▸ **Goal of the exercise**
Tally the lines below that include "como" and give only the total.

Saved entries
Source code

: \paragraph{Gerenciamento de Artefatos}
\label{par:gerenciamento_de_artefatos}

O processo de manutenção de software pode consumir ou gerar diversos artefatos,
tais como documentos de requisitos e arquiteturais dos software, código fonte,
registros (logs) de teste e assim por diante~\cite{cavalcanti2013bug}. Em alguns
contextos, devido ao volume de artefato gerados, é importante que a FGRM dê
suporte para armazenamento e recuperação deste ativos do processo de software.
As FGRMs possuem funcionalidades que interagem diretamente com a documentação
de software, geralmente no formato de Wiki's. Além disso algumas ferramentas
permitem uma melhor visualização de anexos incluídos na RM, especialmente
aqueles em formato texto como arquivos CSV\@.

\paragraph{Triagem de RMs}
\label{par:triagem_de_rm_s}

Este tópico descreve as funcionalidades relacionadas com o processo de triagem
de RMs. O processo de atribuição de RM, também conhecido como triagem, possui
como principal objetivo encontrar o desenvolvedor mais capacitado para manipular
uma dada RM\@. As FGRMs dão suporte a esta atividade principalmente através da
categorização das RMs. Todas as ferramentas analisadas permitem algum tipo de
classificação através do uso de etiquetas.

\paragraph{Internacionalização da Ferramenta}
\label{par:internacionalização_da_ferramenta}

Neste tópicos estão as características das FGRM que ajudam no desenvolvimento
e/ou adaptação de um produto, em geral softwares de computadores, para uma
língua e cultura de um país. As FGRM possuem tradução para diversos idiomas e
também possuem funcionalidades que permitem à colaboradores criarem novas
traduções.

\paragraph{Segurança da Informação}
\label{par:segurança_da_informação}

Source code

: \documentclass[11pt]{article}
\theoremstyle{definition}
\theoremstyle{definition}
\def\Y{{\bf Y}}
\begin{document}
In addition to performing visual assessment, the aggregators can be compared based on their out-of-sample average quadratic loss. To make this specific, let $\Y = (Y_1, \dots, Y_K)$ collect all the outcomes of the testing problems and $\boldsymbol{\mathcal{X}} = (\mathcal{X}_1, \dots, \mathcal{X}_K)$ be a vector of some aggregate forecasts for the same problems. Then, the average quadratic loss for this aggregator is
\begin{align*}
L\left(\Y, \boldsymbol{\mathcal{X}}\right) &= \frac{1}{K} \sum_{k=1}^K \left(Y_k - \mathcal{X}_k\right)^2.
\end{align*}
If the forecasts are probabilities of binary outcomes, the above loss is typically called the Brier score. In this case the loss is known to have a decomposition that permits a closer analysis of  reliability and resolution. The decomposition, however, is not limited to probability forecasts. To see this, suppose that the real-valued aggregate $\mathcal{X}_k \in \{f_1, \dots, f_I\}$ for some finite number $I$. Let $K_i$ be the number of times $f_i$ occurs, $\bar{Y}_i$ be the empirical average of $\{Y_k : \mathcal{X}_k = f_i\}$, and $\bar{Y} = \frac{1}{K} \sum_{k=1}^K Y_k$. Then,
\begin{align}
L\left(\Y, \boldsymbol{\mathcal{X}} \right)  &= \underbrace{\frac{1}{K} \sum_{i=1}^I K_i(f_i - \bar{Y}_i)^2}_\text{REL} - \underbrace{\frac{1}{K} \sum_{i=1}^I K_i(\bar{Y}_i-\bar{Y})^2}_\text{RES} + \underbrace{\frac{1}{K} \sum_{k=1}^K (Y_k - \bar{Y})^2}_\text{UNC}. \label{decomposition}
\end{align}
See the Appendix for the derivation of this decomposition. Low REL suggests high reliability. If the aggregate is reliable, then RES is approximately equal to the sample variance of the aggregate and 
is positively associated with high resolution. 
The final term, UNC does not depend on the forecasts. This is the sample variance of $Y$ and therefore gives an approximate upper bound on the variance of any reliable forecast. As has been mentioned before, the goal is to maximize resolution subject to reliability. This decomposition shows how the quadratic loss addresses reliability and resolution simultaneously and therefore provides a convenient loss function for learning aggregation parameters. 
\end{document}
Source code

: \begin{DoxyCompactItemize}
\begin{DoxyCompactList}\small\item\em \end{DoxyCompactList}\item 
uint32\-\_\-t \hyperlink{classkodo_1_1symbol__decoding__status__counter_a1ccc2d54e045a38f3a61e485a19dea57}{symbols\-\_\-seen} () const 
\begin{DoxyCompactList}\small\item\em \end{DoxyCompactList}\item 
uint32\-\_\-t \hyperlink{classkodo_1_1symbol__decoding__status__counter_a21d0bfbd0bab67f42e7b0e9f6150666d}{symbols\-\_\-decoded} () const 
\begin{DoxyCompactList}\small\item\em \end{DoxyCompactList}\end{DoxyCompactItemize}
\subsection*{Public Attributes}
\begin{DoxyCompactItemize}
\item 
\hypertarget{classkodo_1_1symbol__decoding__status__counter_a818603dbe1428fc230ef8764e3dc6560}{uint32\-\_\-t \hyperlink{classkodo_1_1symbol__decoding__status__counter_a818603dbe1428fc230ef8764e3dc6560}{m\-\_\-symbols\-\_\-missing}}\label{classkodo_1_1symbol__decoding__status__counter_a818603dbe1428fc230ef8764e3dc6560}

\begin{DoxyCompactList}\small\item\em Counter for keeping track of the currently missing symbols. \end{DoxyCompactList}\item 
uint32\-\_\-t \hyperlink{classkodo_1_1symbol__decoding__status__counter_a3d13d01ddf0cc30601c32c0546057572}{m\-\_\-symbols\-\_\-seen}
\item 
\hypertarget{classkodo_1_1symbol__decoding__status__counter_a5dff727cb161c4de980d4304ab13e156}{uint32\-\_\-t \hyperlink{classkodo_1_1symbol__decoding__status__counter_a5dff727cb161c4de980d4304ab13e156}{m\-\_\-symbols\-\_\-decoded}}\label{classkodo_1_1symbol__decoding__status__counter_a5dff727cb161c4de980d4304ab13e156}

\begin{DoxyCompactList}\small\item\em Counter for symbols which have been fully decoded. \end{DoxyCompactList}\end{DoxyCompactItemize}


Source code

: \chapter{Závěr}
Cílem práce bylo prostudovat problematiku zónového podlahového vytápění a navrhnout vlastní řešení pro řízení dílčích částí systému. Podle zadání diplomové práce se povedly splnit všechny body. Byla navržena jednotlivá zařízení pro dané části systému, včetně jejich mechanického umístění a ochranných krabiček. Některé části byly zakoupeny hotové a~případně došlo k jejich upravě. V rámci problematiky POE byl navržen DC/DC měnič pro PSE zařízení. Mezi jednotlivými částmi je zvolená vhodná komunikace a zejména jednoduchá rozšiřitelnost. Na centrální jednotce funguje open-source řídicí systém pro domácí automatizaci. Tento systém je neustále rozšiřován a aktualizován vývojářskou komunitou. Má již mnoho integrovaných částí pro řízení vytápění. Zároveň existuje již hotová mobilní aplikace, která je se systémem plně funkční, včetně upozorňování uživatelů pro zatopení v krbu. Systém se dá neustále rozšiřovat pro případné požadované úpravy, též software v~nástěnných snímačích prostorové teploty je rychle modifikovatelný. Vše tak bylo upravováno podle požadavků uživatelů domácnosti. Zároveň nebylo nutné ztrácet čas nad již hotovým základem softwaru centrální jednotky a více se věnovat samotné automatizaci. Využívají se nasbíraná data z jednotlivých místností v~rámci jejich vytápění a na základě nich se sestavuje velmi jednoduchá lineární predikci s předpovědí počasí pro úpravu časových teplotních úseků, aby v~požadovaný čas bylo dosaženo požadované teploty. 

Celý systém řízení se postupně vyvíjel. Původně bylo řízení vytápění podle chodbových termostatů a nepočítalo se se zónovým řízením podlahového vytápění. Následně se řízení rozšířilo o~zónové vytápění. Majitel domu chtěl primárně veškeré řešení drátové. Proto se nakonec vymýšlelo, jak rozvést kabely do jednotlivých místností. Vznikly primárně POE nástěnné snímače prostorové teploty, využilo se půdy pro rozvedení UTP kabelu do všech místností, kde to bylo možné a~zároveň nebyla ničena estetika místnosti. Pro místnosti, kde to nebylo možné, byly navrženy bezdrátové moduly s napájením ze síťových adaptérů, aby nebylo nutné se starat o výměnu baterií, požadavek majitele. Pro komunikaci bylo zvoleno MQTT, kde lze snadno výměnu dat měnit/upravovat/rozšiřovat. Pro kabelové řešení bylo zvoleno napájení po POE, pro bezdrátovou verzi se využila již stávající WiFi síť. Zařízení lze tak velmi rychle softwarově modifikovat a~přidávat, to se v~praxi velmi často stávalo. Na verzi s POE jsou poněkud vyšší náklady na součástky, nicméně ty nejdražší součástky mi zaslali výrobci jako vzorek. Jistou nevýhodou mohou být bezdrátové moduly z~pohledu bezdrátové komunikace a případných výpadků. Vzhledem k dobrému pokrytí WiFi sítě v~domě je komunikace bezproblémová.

▸ **Response area**
4